Qué hay detrás de la caída de BIC, la mítica empresa que fabrica los famosos bolígrafos y encendedores

Años atrás era imposible concebir el mundo sin un bolígrafo para escribir en cuadernos, para el registro de las empresas, para mandar una carta por correo. Y en ese universo, la marca BIC era el rey del mercado.

Lo mismo ocurría con su posición dominante en la venta de encendedores y de las tradicionales rasuradoras.

Pero llegó el día en que el mundo cambió y la empresa francesa se vio en serios apuros.

El tabaquismo está a la baja en una multitud de países, los bolígrafos fueron reemplazados por pantallas digitales y mucha gente, en especial los jóvenes, se rasuran con otro tipo de dispositivos.

Por eso no es de extrañar que los inversores le dieran la espalda a la firma Societe Bic SA. y el precio de sus acciones bajara 40% desde 2015.




En su Informe Anual 2016, la empresa señala que sus ventas experimentaron un aumento de 1,6% en comparación con el año anterior; mientras que las ganancias netas bajaron 23,2%.
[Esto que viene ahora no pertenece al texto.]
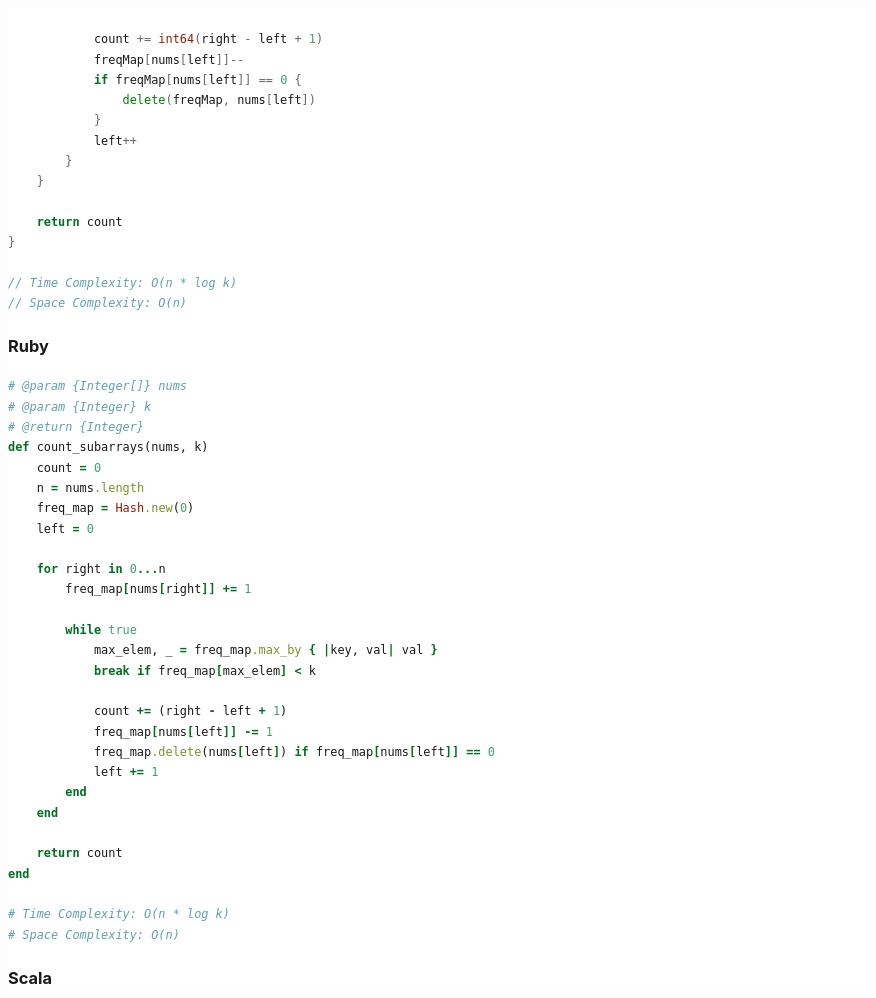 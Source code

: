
 ```go

            count += int64(right - left + 1)
            freqMap[nums[left]]--
            if freqMap[nums[left]] == 0 {
                delete(freqMap, nums[left])
            }
            left++
        }
    }
    
    return count
}

// Time Complexity: O(n * log k)
// Space Complexity: O(n)
```

### Ruby

```ruby
# @param {Integer[]} nums
# @param {Integer} k
# @return {Integer}
def count_subarrays(nums, k)
    count = 0
    n = nums.length
    freq_map = Hash.new(0)
    left = 0

    for right in 0...n
        freq_map[nums[right]] += 1
        
        while true
            max_elem, _ = freq_map.max_by { |key, val| val }
            break if freq_map[max_elem] < k
            
            count += (right - left + 1)
            freq_map[nums[left]] -= 1
            freq_map.delete(nums[left]) if freq_map[nums[left]] == 0
            left += 1
        end
    end

    return count
end

# Time Complexity: O(n * log k)
# Space Complexity: O(n)
```

### Scala
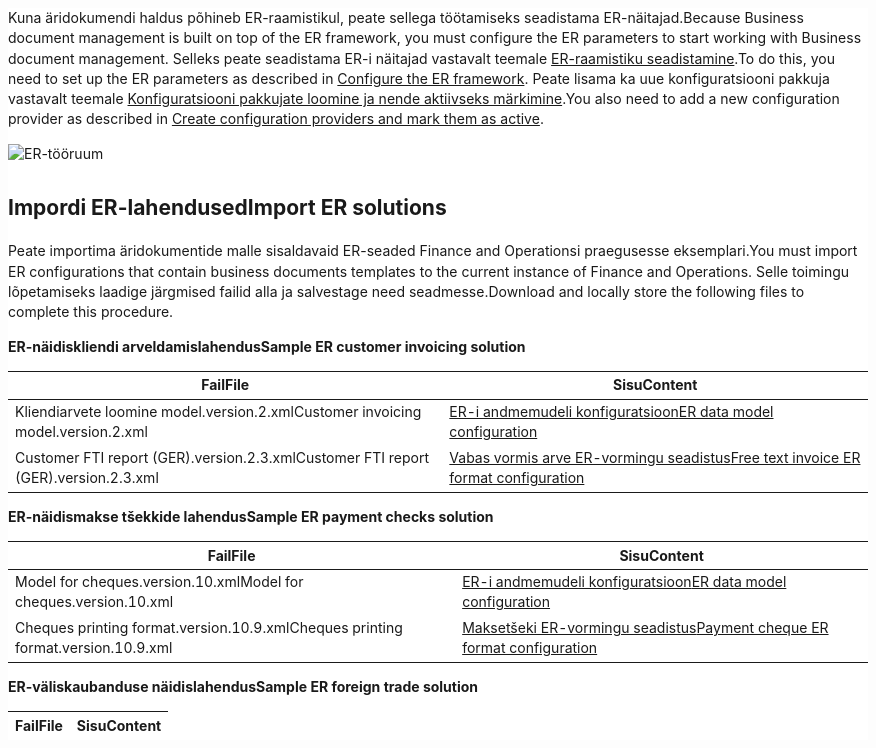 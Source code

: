 <span data-ttu-id="b5d43-137">Kuna äridokumendi haldus põhineb ER-raamistikul, peate sellega töötamiseks seadistama ER-näitajad.</span><span class="sxs-lookup"><span data-stu-id="b5d43-137">Because Business document management is built on top of the ER framework, you must configure the ER parameters to start working with Business document management.</span></span> <span data-ttu-id="b5d43-138">Selleks peate seadistama ER-i näitajad vastavalt teemale [ER-raamistiku seadistamine](electronic-reporting-er-configure-parameters.md).</span><span class="sxs-lookup"><span data-stu-id="b5d43-138">To do this, you need to set up the ER parameters as described in [Configure the ER framework](electronic-reporting-er-configure-parameters.md).</span></span> <span data-ttu-id="b5d43-139">Peate lisama ka uue konfiguratsiooni pakkuja vastavalt teemale [Konfiguratsiooni pakkujate loomine ja nende aktiivseks märkimine](tasks/er-configuration-provider-mark-it-active-2016-11.md).</span><span class="sxs-lookup"><span data-stu-id="b5d43-139">You also need to add a new configuration provider as described in [Create configuration providers and mark them as active](tasks/er-configuration-provider-mark-it-active-2016-11.md).</span></span>

![ER-tööruum](./media/BDM-Overview-ERSetting.png)

## <a name="import-er-solutions"></a><span data-ttu-id="b5d43-141">Impordi ER-lahendused</span><span class="sxs-lookup"><span data-stu-id="b5d43-141">Import ER solutions</span></span>

<span data-ttu-id="b5d43-142">Peate importima äridokumentide malle sisaldavaid ER-seaded Finance and Operationsi praegusesse eksemplari.</span><span class="sxs-lookup"><span data-stu-id="b5d43-142">You must import ER configurations that contain business documents templates to the current instance of Finance and Operations.</span></span> <span data-ttu-id="b5d43-143">Selle toimingu lõpetamiseks laadige järgmised failid alla ja salvestage need seadmesse.</span><span class="sxs-lookup"><span data-stu-id="b5d43-143">Download and locally store the following files to complete this procedure.</span></span>

<span data-ttu-id="b5d43-144">**ER-näidiskliendi arveldamislahendus**</span><span class="sxs-lookup"><span data-stu-id="b5d43-144">**Sample ER customer invoicing solution**</span></span>

| <span data-ttu-id="b5d43-145">**Fail**</span><span class="sxs-lookup"><span data-stu-id="b5d43-145">**File**</span></span>                                  | <span data-ttu-id="b5d43-146">**Sisu**</span><span class="sxs-lookup"><span data-stu-id="b5d43-146">**Content**</span></span>                                |
|-------------------------------------------|--------------------------------------------|
| <span data-ttu-id="b5d43-147">Kliendiarvete loomine model.version.2.xml</span><span class="sxs-lookup"><span data-stu-id="b5d43-147">Customer invoicing model.version.2.xml</span></span>    | [<span data-ttu-id="b5d43-148">ER-i andmemudeli konfiguratsioon</span><span class="sxs-lookup"><span data-stu-id="b5d43-148">ER data model configuration</span></span>](https://mbs.microsoft.com/customersource/Global/AX/downloads/hot-fixes/365optelecrepeg) |
| <span data-ttu-id="b5d43-149">Customer FTI report (GER).version.2.3.xml</span><span class="sxs-lookup"><span data-stu-id="b5d43-149">Customer FTI report (GER).version.2.3.xml</span></span> | [<span data-ttu-id="b5d43-150">Vabas vormis arve ER-vormingu seadistus</span><span class="sxs-lookup"><span data-stu-id="b5d43-150">Free text invoice ER format configuration</span></span>](https://mbs.microsoft.com/customersource/Global/AX/downloads/hot-fixes/365optelecrepeg) |

<span data-ttu-id="b5d43-151">**ER-näidismakse tšekkide lahendus**</span><span class="sxs-lookup"><span data-stu-id="b5d43-151">**Sample ER payment checks solution**</span></span>

| <span data-ttu-id="b5d43-152">**Fail**</span><span class="sxs-lookup"><span data-stu-id="b5d43-152">**File**</span></span>                                  | <span data-ttu-id="b5d43-153">**Sisu**</span><span class="sxs-lookup"><span data-stu-id="b5d43-153">**Content**</span></span>                                |
|-------------------------------------------|--------------------------------------------|
| <span data-ttu-id="b5d43-154">Model for cheques.version.10.xml</span><span class="sxs-lookup"><span data-stu-id="b5d43-154">Model for cheques.version.10.xml</span></span>          | [<span data-ttu-id="b5d43-155">ER-i andmemudeli konfiguratsioon</span><span class="sxs-lookup"><span data-stu-id="b5d43-155">ER data model configuration</span></span>](https://mbs.microsoft.com/customersource/Global/AX/downloads/hot-fixes/365optelecrepeg) |
| <span data-ttu-id="b5d43-156">Cheques printing format.version.10.9.xml</span><span class="sxs-lookup"><span data-stu-id="b5d43-156">Cheques printing format.version.10.9.xml</span></span>  | [<span data-ttu-id="b5d43-157">Maksetšeki ER-vormingu seadistus</span><span class="sxs-lookup"><span data-stu-id="b5d43-157">Payment cheque ER format configuration</span></span>](https://mbs.microsoft.com/customersource/Global/AX/downloads/hot-fixes/365optelecrepeg) |

<span data-ttu-id="b5d43-158">**ER-väliskaubanduse näidislahendus**</span><span class="sxs-lookup"><span data-stu-id="b5d43-158">**Sample ER foreign trade solution**</span></span>

| <span data-ttu-id="b5d43-159">**Fail**</span><span class="sxs-lookup"><span data-stu-id="b5d43-159">**File**</span></span>                                  | <span data-ttu-id="b5d43-160">**Sisu**</span><span class="sxs-lookup"><span data-stu-id="b5d43-160">**Content**</span></span>                                |
|-------------------------------------------|--------------------------------------------|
El punto clave es que los inversores no solo toman decisiones basadas en ventas y ganancias, sino que, principalmente, en proyecciones futuras.

“Un error básico”

“Esta empresa perdió su misión de negocios. Y eso es un error básico, porque el negocio nunca hay que definirlo en términos del producto, sino en términos de la necesidad que hay que satisfacer”, dijo Luciana de Araujo, doctorada en Marketing y Comportamiento del Consumidor y profesora asociada de la Universidad Diego Portales, en conversación con BBC Mundo.

El problema para empresas como BIC se produce habitualmente cuando la tecnología genera nuevos productos que satisfacen esa necesidad, como ha ocurrido con las compañías que vendían máquinas fotográficas o con las máquinas de escribir en su momento.